What are the lines from the top of the entries through the one with "- **Notes**: Your"? Write them out exactly, with no pictures.

**The data**
################

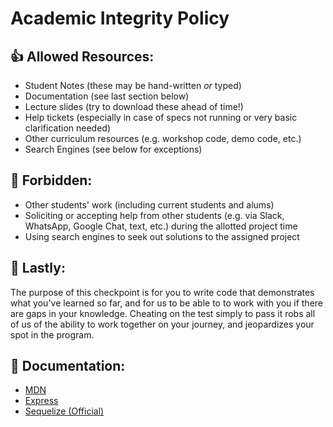 # **Academic Integrity Policy**

## 👍 **Allowed Resources:**

- Student Notes (these may be hand-written _or_ typed)
- Documentation (see last section below)
- Lecture slides (try to download these ahead of time!)
- Help tickets (especially in case of specs not running or very basic clarification needed)
- Other curriculum resources (e.g. workshop code, demo code, etc.)
- Search Engines (see below for exceptions)

<!-- ### ⚠️ **Important Caveat to Allowed Resources:**

- **Notes**: Your notes should be the distillation of your understanding of the materials, not large swaths of code samples. To that end:
  - Notes should not contain code blocks from forbidden resources
  - Code blocks you **do** include should be short and new
    - **Short** means about 3 lines of code per associated thought/note block (this is a rough guideline on purpose)
  - **New** means it should be sample code you write fresh representing key ideas, not code passing specific prior test specs or code lifted from workshop solutions
- **Copy & Paste**: All code you write during this checkpoint should be hand-typed, including code samples that come from your allowed resources -->

## 🚫 **Forbidden:**

- Other students' work (including current students and alums)
- Soliciting or accepting help from other students (e.g. via Slack, WhatsApp, Google Chat, text, etc.) during the allotted project time
- Using search engines to seek out solutions to the assigned project

## 📌 **Lastly:**

The purpose of this checkpoint is for you to write code that demonstrates what you've learned so far, and for us to be able to to work with you if there are gaps in your knowledge. Cheating on the test simply to pass it robs all of us of the ability to work together on your journey, and jeopardizes your spot in the program.

## 📖 **Documentation:**

- [MDN](https://developer.mozilla.org/en-US/docs/Web/JavaScript)
- [Express](https://expressjs.com/en/4x/api.html)
- [Sequelize (Official)](https://sequelize.org/master/)

<!-- - [Sequelize (Fullstack)](https://sequelizedocs.fullstackacademy.com/)
  - ***Disclaimer:*** Some syntax in the FSA Sequelize Guides is **deprecated** (e.g. `findById` -> `findByPk`). -->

################

**Exercise output**
 # **Academic Integrity Policy**

## 👍 **Allowed Resources:**

- Student Notes (these may be hand-written _or_ typed)
- Documentation (see last section below)
- Lecture slides (try to download these ahead of time!)
- Help tickets (especially in case of specs not running or very basic clarification needed)
- Other curriculum resources (e.g. workshop code, demo code, etc.)
- Search Engines (see below for exceptions)

<!-- ### ⚠️ **Important Caveat to Allowed Resources:**

- **Notes**: Your notes should be the distillation of your understanding of the materials, not large swaths of code samples. To that end:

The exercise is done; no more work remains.